▶ [About this exercise] Write out the data exactly from its first line onward, ending with the line in which "### 📌 Email: s4mir895@gmail.com" appears.

──────────────────────────────

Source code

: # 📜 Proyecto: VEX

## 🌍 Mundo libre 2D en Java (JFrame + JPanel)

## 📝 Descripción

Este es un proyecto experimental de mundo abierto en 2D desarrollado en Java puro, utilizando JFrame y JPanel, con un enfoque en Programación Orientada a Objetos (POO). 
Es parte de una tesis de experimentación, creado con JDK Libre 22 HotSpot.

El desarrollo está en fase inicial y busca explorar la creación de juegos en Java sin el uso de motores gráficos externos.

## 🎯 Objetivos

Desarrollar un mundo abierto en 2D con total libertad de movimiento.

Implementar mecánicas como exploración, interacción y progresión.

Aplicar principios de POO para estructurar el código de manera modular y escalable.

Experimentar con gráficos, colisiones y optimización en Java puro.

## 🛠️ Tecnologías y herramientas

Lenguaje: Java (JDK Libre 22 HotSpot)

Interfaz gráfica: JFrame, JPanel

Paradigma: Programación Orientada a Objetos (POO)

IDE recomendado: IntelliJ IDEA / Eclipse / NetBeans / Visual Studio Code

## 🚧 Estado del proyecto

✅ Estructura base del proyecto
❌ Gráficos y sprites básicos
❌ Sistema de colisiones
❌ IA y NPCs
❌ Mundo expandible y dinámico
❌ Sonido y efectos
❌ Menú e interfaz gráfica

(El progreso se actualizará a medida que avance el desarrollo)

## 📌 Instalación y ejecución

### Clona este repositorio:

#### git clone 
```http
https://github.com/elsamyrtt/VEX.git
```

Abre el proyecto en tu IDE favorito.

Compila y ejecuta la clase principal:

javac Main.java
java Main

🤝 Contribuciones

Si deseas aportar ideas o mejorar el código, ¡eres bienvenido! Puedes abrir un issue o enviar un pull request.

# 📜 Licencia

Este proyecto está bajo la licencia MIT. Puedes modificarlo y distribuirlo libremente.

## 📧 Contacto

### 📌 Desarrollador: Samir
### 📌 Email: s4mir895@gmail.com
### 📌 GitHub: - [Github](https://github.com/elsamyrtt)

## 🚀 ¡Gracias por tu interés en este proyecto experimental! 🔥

──────────────────────────────

▶ [Output of the exercise]
Source code

: # 📜 Proyecto: VEX

## 🌍 Mundo libre 2D en Java (JFrame + JPanel)

## 📝 Descripción

Este es un proyecto experimental de mundo abierto en 2D desarrollado en Java puro, utilizando JFrame y JPanel, con un enfoque en Programación Orientada a Objetos (POO). 
Es parte de una tesis de experimentación, creado con JDK Libre 22 HotSpot.

El desarrollo está en fase inicial y busca explorar la creación de juegos en Java sin el uso de motores gráficos externos.

## 🎯 Objetivos

Desarrollar un mundo abierto en 2D con total libertad de movimiento.

Implementar mecánicas como exploración, interacción y progresión.

Aplicar principios de POO para estructurar el código de manera modular y escalable.

Experimentar con gráficos, colisiones y optimización en Java puro.

## 🛠️ Tecnologías y herramientas

Lenguaje: Java (JDK Libre 22 HotSpot)

Interfaz gráfica: JFrame, JPanel

Paradigma: Programación Orientada a Objetos (POO)

IDE recomendado: IntelliJ IDEA / Eclipse / NetBeans / Visual Studio Code

## 🚧 Estado del proyecto

✅ Estructura base del proyecto
❌ Gráficos y sprites básicos
❌ Sistema de colisiones
❌ IA y NPCs
❌ Mundo expandible y dinámico
❌ Sonido y efectos
❌ Menú e interfaz gráfica

(El progreso se actualizará a medida que avance el desarrollo)

## 📌 Instalación y ejecución

### Clona este repositorio:

#### git clone 
```http
https://github.com/elsamyrtt/VEX.git
```

Abre el proyecto en tu IDE favorito.

Compila y ejecuta la clase principal:

javac Main.java
java Main

🤝 Contribuciones

Si deseas aportar ideas o mejorar el código, ¡eres bienvenido! Puedes abrir un issue o enviar un pull request.

# 📜 Licencia

Este proyecto está bajo la licencia MIT. Puedes modificarlo y distribuirlo libremente.

## 📧 Contacto

### 📌 Desarrollador: Samir
### 📌 Email: s4mir895@gmail.com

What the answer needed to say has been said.